Often we can care when we hear about a terrible or awe inspiring event, but it's only when we actually hear a tape, see a miracle or watch a gritty security camera of real people engaged in actual behavior that we care all the way to our core and are effected deeply enough to be moved to act.
I know this from experience. That is why I am taking cameras with me to work, because writing a book (MIRACLES ARE MADE: A real Life Guide To Autism) isn't sufficient, people have to see it to be moved enough to be spurned into action. I solved the "people need to see it" conundrum by recording the amazing improvements my brain challenged patients experience and then making it available for viewing (FIX IT IN FIVE on THE AUTISM CHANNEL). TMZ solved the conundrum by showing more truth than it previously had, it went from showing Ray Rice dragging his wife from an elevator to showing him punching her and knocking her out. People were outraged and the NFL took action. Rice was permanently removed from the Baltimore Ravens.

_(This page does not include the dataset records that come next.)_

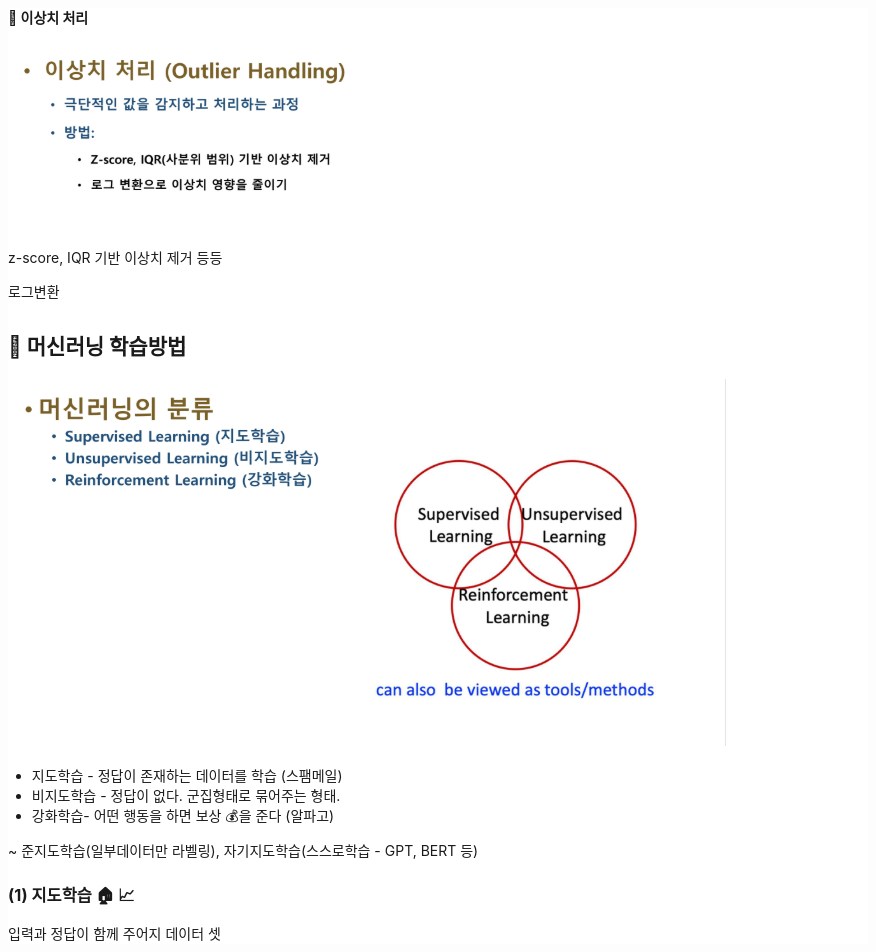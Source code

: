 **🔧 이상치 처리**

![image.png](image%2012.png)

z-score, IQR 기반 이상치 제거 등등

로그변환

## 🤖 머신러닝 학습방법

![image.png](image%2013.png)

- 지도학습 - 정답이 존재하는 데이터를 학습 (스팸메일)
- 비지도학습 - 정답이 없다. 군집형태로 묶어주는 형태.
- 강화학습- 어떤 행동을 하면 보상 💰을 준다 (알파고)

~ 준지도학습(일부데이터만 라벨링), 자기지도학습(스스로학습 - GPT, BERT 등) 

### (1) 지도학습 🏠 📈

입력과 정답이 함께 주어지 데이터 셋
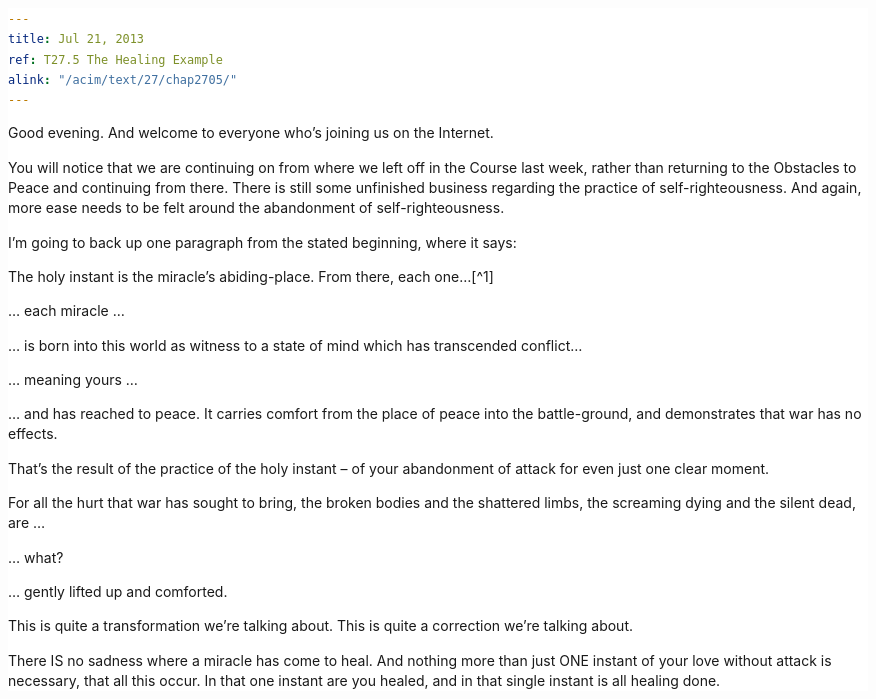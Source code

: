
 ```yaml
---
title: Jul 21, 2013
ref: T27.5 The Healing Example
alink: "/acim/text/27/chap2705/"
---
```


Good evening. And welcome to everyone who&rsquo;s joining us on the
Internet.

You will notice that we are continuing on from where we left off in the
Course last week, rather than returning to the Obstacles to Peace and
continuing from there. There is still some unfinished business regarding
the practice of self-righteousness. And again, more ease needs to be
felt around the abandonment of self-righteousness.

I&rsquo;m going to back up one paragraph from the stated beginning,
where it says:

<div markdown="1" class="well book">
The holy instant is the miracle&rsquo;s abiding-place. From there, each
one&hellip;[^1]
</div>

&hellip; each miracle &hellip;

<div markdown="1" class="well book">
&hellip; is born into this world as witness to a state of mind which has
transcended conflict&hellip;
</div>

&hellip; meaning yours &hellip;

<div markdown="1" class="well book">
&hellip; and has reached to peace. It carries comfort from the place of
peace into the battle-ground, and demonstrates that war has no effects.
</div>

That&rsquo;s the result of the practice of the holy instant &ndash; of
your abandonment of attack for even just one clear moment.

<div markdown="1" class="well book">
For all the hurt that war has sought to bring, the broken bodies and the
shattered limbs, the screaming dying and the silent dead, are &hellip;
</div>

&hellip; what?

<div markdown="1" class="well book">
&hellip; gently lifted up and comforted.
</div>

This is quite a transformation we&rsquo;re talking about. This is quite
a correction we&rsquo;re talking about.

<div markdown="1" class="well book">
There IS no sadness where a miracle has come to heal. And nothing more
than just ONE instant of your love without attack is necessary, that all
this occur. In that one instant are you healed, and in that single
instant is all healing done.
</div>


[^1]: T27.5 The Healing Example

Of course, it had already been reported that he punched his wife and dragged her out of that elevator before we saw it but, well, seeing is just a little harder to minimize or pretend away.
Because when you hear about something you use your own memory system to imagine the event. That is why you should be careful what type of visuals you put in your memory banks and where you get those images from. You may get them from horror movies or video games. You may also draw them from some moments you observed or were engaged in during your life. The tricky part is that, because you lived through it and then thought about it, you have already created beliefs around it.

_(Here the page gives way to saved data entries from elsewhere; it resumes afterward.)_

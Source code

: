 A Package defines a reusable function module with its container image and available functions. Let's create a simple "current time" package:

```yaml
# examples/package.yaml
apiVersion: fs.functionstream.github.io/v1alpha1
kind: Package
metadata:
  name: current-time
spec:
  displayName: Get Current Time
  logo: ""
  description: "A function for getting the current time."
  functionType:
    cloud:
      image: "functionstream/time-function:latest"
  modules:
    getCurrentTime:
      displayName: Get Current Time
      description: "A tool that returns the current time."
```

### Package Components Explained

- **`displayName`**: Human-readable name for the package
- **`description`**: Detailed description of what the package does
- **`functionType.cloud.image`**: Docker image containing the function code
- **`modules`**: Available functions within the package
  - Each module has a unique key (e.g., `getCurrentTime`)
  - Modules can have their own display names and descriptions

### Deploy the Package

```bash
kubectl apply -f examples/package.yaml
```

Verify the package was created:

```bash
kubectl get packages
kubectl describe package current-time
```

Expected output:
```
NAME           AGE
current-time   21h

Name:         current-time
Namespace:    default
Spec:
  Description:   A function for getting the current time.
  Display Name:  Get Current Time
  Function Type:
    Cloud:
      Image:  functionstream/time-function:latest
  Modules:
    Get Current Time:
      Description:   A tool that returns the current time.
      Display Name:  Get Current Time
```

The brain is a slippery little organ associating everything it creates with everything it has created before. And as such that punch could remind us of the time our best friend punched someone in high school. Since we forgave our friend it feels right to forgive Ray Rice. We don't even know why we feel this way, we just do. We relate, we forgive, we love and we hate based on our own lived experience especially when we imagine.
But then we see it for real. No Hollywood camera angle, no similarity to ourselves and think, "How dare he and why hasn't' he been fired???!!!" Along with, "Of course I never felt any other way than this, I have been angry all along!" because the brain also erases and rewrites the truth in order to be congruent with our emotions.
The exact same emotional and mental blindness happens to people when they are angry. They behave terribly. This is not an excuse, just a bit of information to help with.
In my opinion there are no excuses.
Since we are all equally blinded we must all be equally agreed that no abuse is acceptable.
I have been very angry many times in my life. I have been blind. Grief especially makes me feel this way. The difference is, I decided violence is not an option. I made an active decision.
I was raised in a home full of kicks, slaps, punches, hair-pulls etc. My family was angry, blind to the truth, unable to hear anything originating from outside themselves. I have counseled many others with all the same issues and dealt with violence from many, many, many, different brain disordered people. And from all that life experience, here is what I am sure of, when violence is not an option and we have practiced alternative choices, we don't commit it.
Let me say that again. When we have practiced behaving -- even through imaging - and violence is not an option, we don't do it.
The army knows this. That is why they train you to believe deeply and react consistently. Our ability to think creatively is arrested during these extreme emotions but our ability to react out of habit remains.
So practice; being kind, flexible, informed, armed with choices and don't make violence an option!